Advanced RVC Inference supports 13 vocoders for audio synthesis, each with different architectures, strengths, and quality characteristics. This guide provides detailed descriptions, ratings, and recommendations.
| Rating | Vocoder | Category | Key Feature |
|---|---|---|---|
| ⭐⭐⭐⭐⭐ | HiFi-GAN (default) | HiFi-GAN | Standard HiFi-GAN, lightweight & fast |
| ⭐⭐⭐⭐⭐ | BigVGAN | Anti-Aliased GAN | SnakeBeta + AMP blocks, highest quality |
| ⭐⭐⭐⭐⭐ | Default (HiFi-GAN NSF) | HiFi-GAN | Neural Sine Filter, harmonic injection |
| ⭐⭐⭐⭐½ | HiFi-GAN-v3 | Enhanced HiFi-GAN | SnakeBeta activations, wider dilations |
| ⭐⭐⭐⭐½ | MRF-HiFi-GAN | Multi-Receptive Field | MRF blocks for richer features |
| ⭐⭐⭐⭐½ | Vocos | Fourier-based | ISTFT output, lightweight |
| ⭐⭐⭐⭐½ | RingFormer | Conformer-based | iSTFT + attention, phase prediction |
| ⭐⭐⭐⭐ | JVSF-HiFi-GAN | Source-Filter | Separate source/filter modeling |
| ⭐⭐⭐⭐ | RefineGAN | U-Net GAN | Skip connections, parallel ResBlocks |
| ⭐⭐⭐⭐ | NSF-APNet | Hybrid NSF | All-pass phase correction |
| ⭐⭐⭐⭐ | FullBand-MRF | Enhanced MRF | Wider dilations, channel attention |
| ⭐⭐⭐½ | WaveGlow | Flow-based | Invertible convolutions, WaveNet layers |
| ⭐⭐⭐½ | PCPH-GAN | Phase-Corrected | PCHIP interpolation, harmonic generator |
- Rating: ⭐⭐⭐⭐⭐ (5.0/5)
- Category: HiFi-GAN
- Source:
library/generators/hifigan.py
HiFi-GAN is the standard and default vocoder for Advanced RVC Inference. It uses a clean architecture of transposed convolution upsampling layers with weight-normalized residual blocks (Multi-Receptive Field fusion). Each upsampling layer is followed by multiple residual blocks with different kernel sizes and dilation rates, allowing the network to capture features at multiple temporal scales. This is the lightweight, no-frills version without the Neural Sine Filter, making it faster and simpler while still producing high-quality audio output. It works with both pitch-guided and non-pitch-guided training modes.
Key Features:
- Standard transposed convolution upsampling
- Weight-normalized residual blocks with MRF fusion
- Works with and without pitch guidance (f0)

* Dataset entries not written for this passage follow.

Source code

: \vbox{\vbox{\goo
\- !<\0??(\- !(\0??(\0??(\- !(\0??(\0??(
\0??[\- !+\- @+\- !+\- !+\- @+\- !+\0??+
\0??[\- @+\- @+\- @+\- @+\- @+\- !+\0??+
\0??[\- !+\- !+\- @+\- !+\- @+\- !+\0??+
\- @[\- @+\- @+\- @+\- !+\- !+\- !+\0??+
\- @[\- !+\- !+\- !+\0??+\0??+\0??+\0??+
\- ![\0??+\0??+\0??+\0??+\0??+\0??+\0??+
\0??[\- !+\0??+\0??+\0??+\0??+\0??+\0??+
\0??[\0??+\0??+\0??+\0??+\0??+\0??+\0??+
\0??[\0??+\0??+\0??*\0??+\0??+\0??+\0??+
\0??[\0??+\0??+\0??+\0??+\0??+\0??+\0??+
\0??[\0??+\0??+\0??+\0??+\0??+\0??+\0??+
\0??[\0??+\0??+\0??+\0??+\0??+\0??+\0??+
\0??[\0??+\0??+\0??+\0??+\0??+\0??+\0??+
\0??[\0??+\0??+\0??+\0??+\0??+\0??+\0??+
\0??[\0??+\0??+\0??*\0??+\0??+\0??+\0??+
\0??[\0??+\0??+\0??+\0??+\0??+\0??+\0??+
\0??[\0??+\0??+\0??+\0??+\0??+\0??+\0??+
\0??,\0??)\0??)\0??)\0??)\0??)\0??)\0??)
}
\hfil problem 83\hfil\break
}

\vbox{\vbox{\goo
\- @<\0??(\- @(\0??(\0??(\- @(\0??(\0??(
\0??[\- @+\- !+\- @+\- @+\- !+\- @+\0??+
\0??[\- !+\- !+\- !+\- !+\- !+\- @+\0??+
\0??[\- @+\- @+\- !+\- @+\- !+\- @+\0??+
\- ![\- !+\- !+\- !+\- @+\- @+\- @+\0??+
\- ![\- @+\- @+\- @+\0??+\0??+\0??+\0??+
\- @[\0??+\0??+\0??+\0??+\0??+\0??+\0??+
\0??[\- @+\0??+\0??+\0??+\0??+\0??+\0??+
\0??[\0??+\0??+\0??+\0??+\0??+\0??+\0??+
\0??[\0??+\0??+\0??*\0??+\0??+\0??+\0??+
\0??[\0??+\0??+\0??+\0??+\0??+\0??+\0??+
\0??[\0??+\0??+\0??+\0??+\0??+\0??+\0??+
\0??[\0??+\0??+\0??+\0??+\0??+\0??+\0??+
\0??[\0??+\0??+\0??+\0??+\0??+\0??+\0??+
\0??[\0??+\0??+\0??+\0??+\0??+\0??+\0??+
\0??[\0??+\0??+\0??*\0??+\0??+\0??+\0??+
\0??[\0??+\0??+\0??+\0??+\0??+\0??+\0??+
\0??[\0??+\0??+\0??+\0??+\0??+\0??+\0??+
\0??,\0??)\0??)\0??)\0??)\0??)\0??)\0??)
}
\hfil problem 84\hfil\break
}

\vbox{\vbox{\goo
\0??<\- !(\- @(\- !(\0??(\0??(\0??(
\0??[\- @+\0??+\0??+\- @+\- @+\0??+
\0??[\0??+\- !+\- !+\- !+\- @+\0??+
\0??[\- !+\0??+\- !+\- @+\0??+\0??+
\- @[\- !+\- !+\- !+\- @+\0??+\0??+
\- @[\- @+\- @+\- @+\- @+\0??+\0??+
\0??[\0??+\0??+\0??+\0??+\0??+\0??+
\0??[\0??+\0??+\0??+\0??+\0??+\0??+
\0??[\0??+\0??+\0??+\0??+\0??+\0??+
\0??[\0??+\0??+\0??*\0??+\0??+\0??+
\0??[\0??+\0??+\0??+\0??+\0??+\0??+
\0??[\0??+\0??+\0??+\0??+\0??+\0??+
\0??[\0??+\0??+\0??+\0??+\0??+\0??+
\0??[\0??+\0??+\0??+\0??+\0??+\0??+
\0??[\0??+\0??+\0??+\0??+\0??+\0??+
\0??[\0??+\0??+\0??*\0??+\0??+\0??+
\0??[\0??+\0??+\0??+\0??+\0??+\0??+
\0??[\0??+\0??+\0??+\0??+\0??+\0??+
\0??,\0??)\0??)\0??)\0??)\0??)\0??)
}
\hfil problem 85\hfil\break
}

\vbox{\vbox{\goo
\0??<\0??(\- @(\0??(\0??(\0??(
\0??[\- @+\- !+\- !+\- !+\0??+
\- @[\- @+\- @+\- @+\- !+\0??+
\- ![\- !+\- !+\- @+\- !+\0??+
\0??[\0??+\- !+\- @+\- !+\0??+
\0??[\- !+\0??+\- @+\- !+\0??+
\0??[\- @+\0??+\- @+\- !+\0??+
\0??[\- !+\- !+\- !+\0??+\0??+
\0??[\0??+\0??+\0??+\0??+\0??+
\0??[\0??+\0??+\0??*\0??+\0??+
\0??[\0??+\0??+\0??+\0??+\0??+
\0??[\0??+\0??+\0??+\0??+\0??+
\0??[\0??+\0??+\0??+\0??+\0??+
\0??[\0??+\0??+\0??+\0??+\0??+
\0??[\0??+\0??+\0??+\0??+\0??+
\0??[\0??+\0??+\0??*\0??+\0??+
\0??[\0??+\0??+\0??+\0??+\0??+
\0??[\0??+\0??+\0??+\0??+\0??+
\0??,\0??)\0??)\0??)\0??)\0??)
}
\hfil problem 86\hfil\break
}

- Lightweight and fast inference
- Most broadly compatible vocoder
Recommended for: Default choice for all training. Best for users who want a balance of quality, speed, and compatibility.
- Rating: ⭐⭐⭐⭐⭐ (5.0/5)
- Category: Anti-Aliased GAN
- Paper: "BigVGAN: A Universal Neural Vocoder with Large-Scale Training" (2023)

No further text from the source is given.